Despite some challenging road surfaces, I had a smile on my face for hours today. Last night’s dinner was simply that good. But we had to move on because there’s more adventure and fortuity ahead.
If you’ll agree that eleven is a cloud, we’ve cycled under a cloud of Sacred Ibis. Translucent, almost glowing, it’s not their crotach-like ground prodding (think supplication) that gives them their name. It’s their heavenly, angelic, languid, lingering flight, imho. Ideal uplift for weary cyclegrims on the seemingly endless flat plains of Lombardy. Shade may have been restricted or banned because the dark places are for sinners (imho). Of course, if you grew up under a cloud of ibis sacro, the brown habit of the almost mendicant Curlew might be your uplifting sight on a dreich day in the Hibernian Isles.

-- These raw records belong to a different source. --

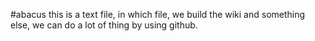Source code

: #abacus
this is a text file, in which file, we build the wiki and something else, we can do a lot of thing by using github.
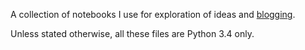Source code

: A collection of notebooks I use for exploration of ideas and [blogging](http://justanr.blogspot.com).

Unless stated otherwise, all these files are Python 3.4 only.
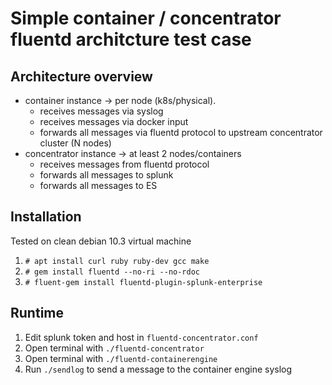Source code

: # Simple container / concentrator fluentd architcture test case

## Architecture overview

* container instance -> per node (k8s/physical).
  * receives messages via syslog
  * receives messages via docker input 
  * forwards all messages via fluentd protocol to upstream concentrator cluster (N nodes)
* concentrator instance -> at least 2 nodes/containers
  * receives messages from fluentd protocol
  * forwards all messages to splunk
  * forwards all messages to ES

## Installation

Tested on clean debian 10.3 virtual machine 

1. `# apt install curl ruby ruby-dev gcc make`
2. `# gem install fluentd --no-ri --no-rdoc`
3. `# fluent-gem install fluentd-plugin-splunk-enterprise`
		
## Runtime

1. Edit splunk token and host in `fluentd-concentrator.conf`
2. Open terminal with `./fluentd-concentrator`
3. Open terminal with `./fluentd-containerengine`
4. Run `./sendlog` to send a message to the container engine syslog
	
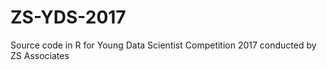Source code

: # ZS-YDS-2017
Source code in R for Young Data Scientist Competition 2017 conducted by ZS Associates

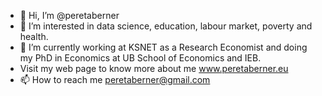 - 👋 Hi, I’m @peretaberner
- 👀 I’m interested in data science, education, labour market, poverty and health.
- 🌱 I’m currently working at KSNET as a Research Economist and doing my PhD in Economics at UB School of Economics and IEB.
-    Visit my web page to know more about me www.peretaberner.eu
- 📫 How to reach me peretaberner@gmail.com

<!---
peretaberner/peretaberner is a ✨ special ✨ repository because its `README.md` (this file) appears on your GitHub profile.
You can click the Preview link to take a look at your changes.
--->
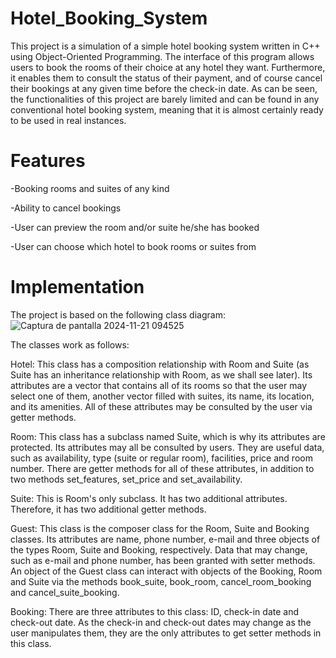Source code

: # Hotel_Booking_System
This project is a simulation of a simple hotel booking system written in C++ using Object-Oriented Programming. The interface of this program allows users to book the rooms of their choice at any hotel they want. Furthermore, it enables them to consult the status of their payment, and of course cancel their bookings at any given time before the check-in date. As can be seen, the functionalities of this project are barely limited and can be found in any conventional hotel booking system, meaning that it is almost certainly ready to be used in real instances. 

# Features
-Booking rooms and suites of any kind

-Ability to cancel bookings

-User can preview the room and/or suite he/she has booked

-User can choose which hotel to book rooms or suites from

 
 # Implementation

The project is based on the following class diagram:
![Captura de pantalla 2024-11-21 094525](https://github.com/user-attachments/assets/5b9aff62-022b-4b4f-a38e-2483a582fcb6)





The classes work as follows:

Hotel: This class has a composition relationship with Room and Suite (as Suite has an inheritance relationship with Room, as we shall see later). Its attributes are a vector that contains all of its rooms so that the user may select one of them, another vector filled with suites, its name, its location, and its amenities. All of these attributes may be consulted by the user via getter methods. 

Room: This class has a subclass named Suite, which is why its attributes are protected. Its attributes may all be consulted by users. They are useful data, such as availability, type (suite or regular room), facilities, price and room number. There are getter methods for all of these attributes, in addition to two methods set_features, set_price and set_availability.

Suite: This is Room's only subclass. It has two additional attributes. Therefore, it has two additional getter methods. 

Guest: This class is the composer class for the Room, Suite and Booking classes. Its attributes are name, phone number, e-mail and three objects of the types Room, Suite and Booking, respectively. Data that may change, such as e-mail and phone number, has been granted with setter methods. An object of the Guest class can interact with objects of the Booking, Room and Suite via the methods book_suite, book_room, cancel_room_booking and cancel_suite_booking. 

Booking: There are three attributes to this class: ID, check-in date and check-out date. As the check-in and check-out dates may change as the user manipulates them, they are the only attributes to get setter methods in this class.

Crotach is Irish for Curlew and Ibis sacro is Italian for Threskiornis aethiopicus, once worshiped as the god Thoth and often mummified and interred with Egyptian pharaohs. Yes, the Sacred Ibis has a backstory though it’s considered a feral refugee now that pharaonic needs have been met. And renamed African Sacred Ibis lest we forget. But you know all these things.
This city is infected with Ring Necked Parakeets. Their invasion has displaced the scourge of feral pigeons. Indeed, I saw 450 pigeons on a small island in the Ticino.
Do you know that Edwina has been tracking us? I spotted her among the pigeons this morning. In my 2021 chapbook Coastal Birds I wrote “Some birds become so familiar that we recognise individuals. A Grey Heron to us is Edwina, seen most mornings when we walk the pier in Dún Laoghaire.”
Edwina has been with me the whole way. I’m pretty sure as a favour to my wife, who named her. They’re making sure I’m being looked after. I first saw Edwina in Dublin from the ferry. In Kent she appeared annoyed to have been seen flying over a stand of trees. In France, she revealed herself daily in so many circumstances that I began to wonder if it was the same bird at all. Then I saw her watching me from fields in Switzerland and from the Fiume Ticino near Pavia, in the same nonchalant way she watched us in France.